A former CIA designer of hacking tools has been found guilty of leaking thousands of confidential files by a federal court in New York, two years after the original case against him was dropped.
Joshua Schulte, 33, said by prosecutors to be a disgruntled employee bearing a grudge, sent the agency’s most highly prized hacking toolkit – known as Vault 7 – to WikiLeaks, whose founder Julian Assange faces extradition to the US.
The 2017 incident, which saw 8,761 documents leaked, was regarded by the CIA as one of the worst losses of classified information ever in its history.

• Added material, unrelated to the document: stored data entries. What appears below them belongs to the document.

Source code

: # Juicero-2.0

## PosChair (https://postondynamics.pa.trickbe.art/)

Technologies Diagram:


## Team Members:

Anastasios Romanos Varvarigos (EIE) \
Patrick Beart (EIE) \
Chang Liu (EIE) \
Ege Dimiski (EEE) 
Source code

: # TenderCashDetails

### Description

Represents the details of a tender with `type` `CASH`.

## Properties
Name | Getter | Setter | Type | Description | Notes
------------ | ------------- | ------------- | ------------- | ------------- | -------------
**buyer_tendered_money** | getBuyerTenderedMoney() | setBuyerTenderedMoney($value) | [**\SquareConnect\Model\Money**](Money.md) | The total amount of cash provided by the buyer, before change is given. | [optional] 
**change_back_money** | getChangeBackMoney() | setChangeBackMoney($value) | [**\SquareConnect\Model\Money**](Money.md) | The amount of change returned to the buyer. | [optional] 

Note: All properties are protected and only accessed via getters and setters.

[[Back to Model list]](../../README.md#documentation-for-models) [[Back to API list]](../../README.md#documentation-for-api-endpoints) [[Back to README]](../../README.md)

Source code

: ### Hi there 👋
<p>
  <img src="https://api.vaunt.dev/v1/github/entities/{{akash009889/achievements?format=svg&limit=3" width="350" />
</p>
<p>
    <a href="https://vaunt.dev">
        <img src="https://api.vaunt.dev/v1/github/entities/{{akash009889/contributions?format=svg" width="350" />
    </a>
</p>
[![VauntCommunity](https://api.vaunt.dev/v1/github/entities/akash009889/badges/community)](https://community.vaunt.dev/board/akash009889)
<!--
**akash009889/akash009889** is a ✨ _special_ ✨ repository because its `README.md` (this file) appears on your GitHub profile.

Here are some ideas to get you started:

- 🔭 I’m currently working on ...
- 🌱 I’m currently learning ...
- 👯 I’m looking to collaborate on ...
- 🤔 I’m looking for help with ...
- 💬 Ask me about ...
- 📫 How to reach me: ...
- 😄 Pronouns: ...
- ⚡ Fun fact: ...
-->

Vault 7 was described by Security Week as a “collection of malware, viruses, trojans, and zero-day exploits that, once leaked out, were available for use by foreign intelligence groups, hackers and cyber extortionists around the world.”
The leaked data caused the CIA considerable embarrassment, exposing the spy body’s targeting of popular platforms such as Apple’s IoS and Google’s Android in covert overseas operations. It also demonstrated the agency’s capacity to turn internet-connected devices into wiretap-style bugs that would allow it to listen in on conversations.
The authorities fingered Schulte shortly after WikiLeaks began publishing the data, but chose to charge him on the quiet – and only then with the unrelated offence of possessing child pornography.
Only later did the court bring charges against him under the Espionage Act, but these were dropped after the jury failed to reach a verdict.
But on July 13 a new jury convicted Schulte on eight charges of espionage, each of which carries a sentence of up to 10 years.
"Schulte was aware that the collateral damage of his retribution could pose an extraordinary threat to this nation if made public," said US attorney Damian Williams, adding that his exposure of the hacking tools “rendered them essentially useless.”